Barney disbands his old crew and sets his sights on a suicide mission to kill Stonebanks with a younger and, in his eyes, even more “expendable” crew — Thorn (Glen Powell), Luna (UFC star Ronda Rousey), Mars (Victor Ortiz) and Smilee (Kellan Lutz). From here, a lot of things happen, a lot of people are bloodlessly killed thanks to the PG-13 rating and the likes of Harrison Ford, Kelsey Grammer, Arnold Schwarzenegger (who delivers a classic line at just the right time) and even Jet Li get into the mix to varying degrees.

The addition of Snipes is a welcome one, but, surprisingly, Antonio Banderas as Galgo, a garrulous killer who’s bursting at the seams to get in the fight, is one of the best things about the movie. Oftentimes characters created to annoy the other characters in a film are often annoying to the audience itself, but in this case the timing consistently works as he’s giddy just to get involved in killing some bad guys.

Easily the biggest misstep is the PG-13 rating, which knocks this film down as the majority of the action is a bunch of bullets being fired, knives across throats and hand-to-hand combat that certainly ends with a winner and a lot of losers, but the imagination in the action is lost. There is simply too much killing going on in this movie for there not to be a single drop of blood and the movie suffers for it. I’m not suggesting a movie with a high body count is somehow better simply with the addition of blood, but with the addition of blood and some gore not only does the tension rise along with the consequences, but the filmmakers can be more inventive in the action. More stakes are on the table for how these people can fight the bad guy rather than mowing them down with machine guns time and time again.

The other issue the film faces is a matter of length. At 126 minutes it’s just too damned long and the montage in which Kelsey Grammer as Bonaparte aids Barney in selecting his newer, younger team members isn’t altogether boring, but it’s edited and left too long. Following that is an insert where the two are driving around somewhere (though it’s clearly a green screen set piece) and Bonaparte asks for his money upfront.

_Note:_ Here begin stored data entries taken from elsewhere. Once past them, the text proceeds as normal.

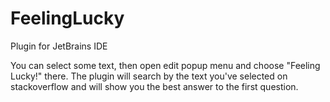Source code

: # FeelingLucky
Plugin for JetBrains IDE

You can select some text, then open edit popup menu and choose "Feeling Lucky!" there. 
The plugin will search by the text you've selected on stackoverflow and will show you the best answer to the first question.
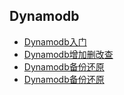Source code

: ## Dynamodb

* [Dynamodb入门](./Dynamodb入门.md)
* [Dynamodb增加删改查](./Dynamodb增加删改查.md)
* [Dynamodb备份还原](./Dynamodb备份还原.md)
* [Dynamodb备份还原](./DynamoDB的分区与存储的注意事项.md)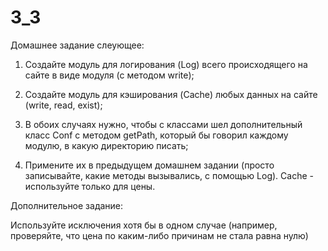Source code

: # 3_3
Домашнее задание слеующее:

1. Создайте модуль для логирования (Log) всего происходящего на сайте в виде модуля (c методом write);

2. Создайте модуль для кэширования (Cache) любых данных на сайте (write, read, exist);

3. В обоих случаях нужно, чтобы с классами шел дополнительный класс Conf с методом getPath, который бы говорил каждому модулю, в какую директорию писать;
4. Примените их в предыдущем домашнем задании (просто записывайте, какие методы вызывались, с помощью Log). Cache - используйте только для цены. 

Дополнительное задание:

Используйте исключения хотя бы в одном случае (например, проверяйте, что цена по каким-либо причинам не стала равна нулю)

It’s a scene that could have been inserted anywhere else but director Patrick Hughes (whose directing skills are quite lacking) felt it was necessary to waste another minute of our time with a throwaway scene that only sticks out for its needlessness rather than any relevancy to the story.

In the end, I liked Expendables 3. Perhaps more due to lowered expectations, but I know for a fact had this been trimmed down by 10-15 minutes and had they made it an R-rated movie with violence akin to what Stallone delivered in his final Rambo film or even the first Expendables I would have liked it a lot more. But this is the state of the cinematic world we live in now, where not even our tough guy cinema can go all out as the almighty dollar and the teen demographic drive studio driven features. It’s a shame, because it’s not a matter of merely adding CG blood to this current cut, it’s about new choreography, more inventive kills and some actual consequences that would have turned this into one hell of a bad ass ride. Instead it’s just a decent way to spend a couple hours with a dream of what could have been.